Situada entre as províncias de Módena e Bolonha, Montese era um lugar particularmente difícil de ser capturado, tamanha a quantidade de fortificações construídas pelos alemães que estavam resistindo ali. Os americanos diziam ter escolhido os pracinhas brasileiros especificamente para essa ofensiva pelo suposto efeito moral que vinham causando nos combatentes alemães, muitos deles jovens inexperientes recrutados às pressas pelo Alto Comando nazista em meio ao desespero de ver sua derrota se aproximando. O porte alto, o tom de pele mais escuro e a coragem de um povo totalmente desconhecido supostamente inspiravam temor nos jovens combatentes alemães. Obviamente, o mais provável é que estavam sendo usados como bucha de canhão. Os brasileiros, no entanto, estavam apreensivos. Esta seria sua estreia num cenário de combate urbano.

Três Heróis Brasileiros

Às 9 horas da manhã, teve início o ataque a Montese. Dois pelotões foram enviados rumo às tropas inimigas nos arredores da cidade, sofrendo forte resistência alemã. O primeiro conseguiu conquistar seu objetivo depois de algumas horas e atingiu uma posição vantajosa, enquanto o segundo teve seu avanço interrompido por um campo minado e se viu entrincheirado entre escombros, contra uma barragem constante de tiros do inimigo e bombardeios pesados dw artilharia. Estima-se que cerca de 1800 disparos de artilharia tenham sido lançados pelos alemães contra os brasileiros durante toda aquela tarde e noite.

Em meio a este cenário de caos, três pracinhas do segundo pelotão, Arlindo Lúcio da Silva, de 25 anos, Geraldo Rodrigues de Souza, de 26, e Geraldo Baeta da Cruz, de 28, todos naturais de Minas Gerais, acabaram por desempenhar um papel crucial na tomada da cidade e talvez um dos atos mais heroicos da história do Exército Brasileiro. Ao ver a situação de desespero em meio ao fogo inimigo, e depois de ver seu comandante morrer com um tiro na cabeça, acabaram se afastando da zona de fogo e se separando do resto do seu grupo – alguns dizem que numa tentativa de descobrir uma saída para o resto do pelotão, outros com a intenção de obter reforços.

O fato é que os três acabaram, talvez inadvertidamente, contornando os cerca de 100 soldados nazistas que estavam disparando contra seus companheiros. Depois de se posicionar em um ponto estratégico, deitaram no chão e começaram a atirar contra os nazistas responsáveis pela barragem pesada de artilharia que estava massacrando seus colegas.
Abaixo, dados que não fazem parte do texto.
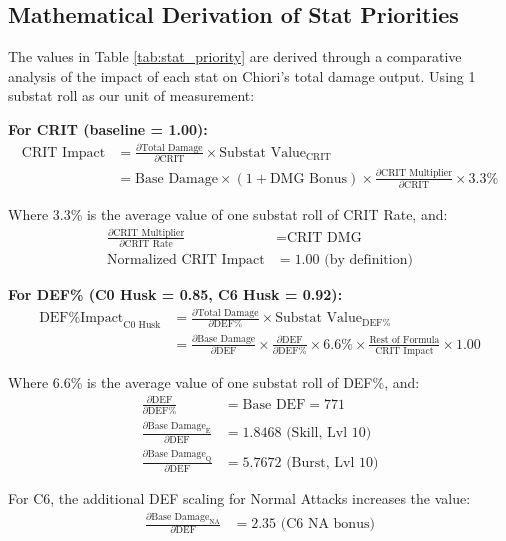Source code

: \documentclass[12pt,a4paper]{article}
\begin{document}
\subsection{Mathematical Derivation of Stat Priorities}

The values in Table \ref{tab:stat_priority} are derived through a comparative analysis of the impact of each stat on Chiori's total damage output. Using 1 substat roll as our unit of measurement:

\textbf{For CRIT (baseline = 1.00):}
\begin{align}
\text{CRIT Impact} &= \frac{\partial \text{Total Damage}}{\partial \text{CRIT}} \times \text{Substat Value}_{\text{CRIT}} \\
&= \text{Base Damage} \times (1 + \text{DMG Bonus}) \times \frac{\partial \text{CRIT Multiplier}}{\partial \text{CRIT}} \times 3.3\%
\end{align}

Where 3.3\% is the average value of one substat roll of CRIT Rate, and:
\begin{align}
\frac{\partial \text{CRIT Multiplier}}{\partial \text{CRIT Rate}} &= \text{CRIT DMG} \\
\text{Normalized CRIT Impact} &= 1.00 \text{ (by definition)}
\end{align}

\textbf{For DEF\% (C0 Husk = 0.85, C6 Husk = 0.92):}
\begin{align}
\text{DEF\% Impact}_{\text{C0 Husk}} &= \frac{\partial \text{Total Damage}}{\partial \text{DEF\%}} \times \text{Substat Value}_{\text{DEF\%}} \\
&= \frac{\partial \text{Base Damage}}{\partial \text{DEF}} \times \frac{\partial \text{DEF}}{\partial \text{DEF\%}} \times 6.6\% \times \frac{\text{Rest of Formula}}{\text{CRIT Impact}} \times 1.00
\end{align}

Where 6.6\% is the average value of one substat roll of DEF\%, and:
\begin{align}
\frac{\partial \text{DEF}}{\partial \text{DEF\%}} &= \text{Base DEF} = 771 \\
\frac{\partial \text{Base Damage}_{\text{E}}}{\partial \text{DEF}} &= 1.8468 \text{ (Skill, Lvl 10)} \\
\frac{\partial \text{Base Damage}_{\text{Q}}}{\partial \text{DEF}} &= 5.7672 \text{ (Burst, Lvl 10)}
\end{align}

For C6, the additional DEF scaling for Normal Attacks increases the value:
\begin{align}
\frac{\partial \text{Base Damage}_{\text{NA}}}{\partial \text{DEF}} &= 2.35 \text{ (C6 NA bonus)}
\end{align}
\end{document}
O primeiro foi Arlindo, que, portando um fuzil automático, praticamente descarregou seis carregadores sobre os atônitos combatentes alemães. Os outros logo seguiram, disparando e jogando granadas contra os inimigos que, julgando estar diante de outro pelotão Aliado, começaram imediatamente a gritar contra eles, ordenando sua rendição e retornando o fogo. E assim ficaram por um bom tempo, tirando o foco dos alemães do resto do pelotão brasileiro, até que a determinada altura se viram sem munição e, segundo muitas versões, teriam se levantado e avançado com suas baionetas contra o inimigo, sendo abatidos em questão de segundos: Baeta e Arlindo com tiros certeiros, e Geraldo por estilhaços.

Os alemães, ao descobrir que tinham sofrido um ataque tão feroz por apenas três combatentes, e não todo um pelotão, ficaram atônitos. O comandante da tropa ordenou que três covas fossem cavadas, e colocou nelas cruzes onde se lia “Drei Brasilianische Helden” – “Três Heróis Brasileiros”.

Neste meio tempo, o segundo pelotão pôde sair de seu refúgio e avançar rumo até onde o primeiro pelotão estava, uma posição mais estratégica rumo à empreitada da conquista da cidade, onde estava concentrado o resto das tropas alemãs. No dia seguinte, as tropas da FEB finalmente conseguiram neutralizar todos os focos de artilharia dos nazistas na cidade e conseguiram entrar de vez nela. Depois de um ou dois dias de combates ferozes contra a infantaria nazista, os pracinhas capturaram de vez Montese para os Aliados.

A Batalha de Montese foi a batalha mais sangrenta já travado por brasileiros fora do país depois da Guerra do Paraguai. Dos 454 pracinhas mortos durante a campanha da FEB na Segunda Guerra, 34 morreram em Montese, enquanto mais de 400 foram feridos, capturados pelo inimigo ou nunca foram encontrados.  189 habitantes da cidade morreram, e, das 1121 casas ali existentes, 833 foram destruídas. Já os alemães perderam 54 de seus soldados, e outros 453 foram presos pelos brasileiros.

A conquista de Montese foi decisiva para que a Operation Grapeshot pudesse ser bem-sucedida. Juntamente com outras ofensivas simultâneas realizadas pelo resto dos Aliados ao longo da linha de defesa nazista, as tropas de outros países rapidamente conseguiram penetrar no norte da Itália e, semanas depois, empurrar de vez os combatentes alemães remanescentes de volta para seu país, até a posterior invasão da Alemanha.

Outros atos de heroísmo

Os corpos dos três heróis brasileiros foram trasladados para o cemitério da cidade italiana de Pistoia, na Toscana, de onde foram levados para o Monumento dos Pracinhas, no Rio de Janeiro.

Esse não teria sido o primeiro caso do gênero. O pracinha manauara Joaquim Manoel Xavier Silveira, que serviu na Segunda Guerra como operador de rádio no Pelotão de Transmissões da Companhia de Comando, conta o seguinte relato, em seu livro A FEB por um Soldado:

“Ao conquistarem Castelnuovo, as tropas se depararam com um testemunho da coragem do soldado brasileiro. Desde janeiro, três soldados do Regimento Sampaio figuravam na lista dos desaparecidos em combate: Cabo José Graciliano Carneiro da Silva, Soldado Clóvis Paes de Castro e Aristides José da Silva. Em Castelnuovo havia uma tosca cruz de madeira com a dística em alemão: 3 Tapfere – Brasil – 24.01.1945 (“Três bravos” – Brasil – 24.01.1944). Essa singular homenagem feita pelo inimigo é uma eloquente demonstração da coragem do soldado brasileiro”.

Até hoje homenagens são prestadas aos pracinhas em diversas cidades italianas, inclusive em Montese, onde existe uma Piazza Brasile. No chamado Dia da Libertação, celebrado em 25 de abril, crianças locais cantam, em português, o hino da Força Expedicionária Brasileira.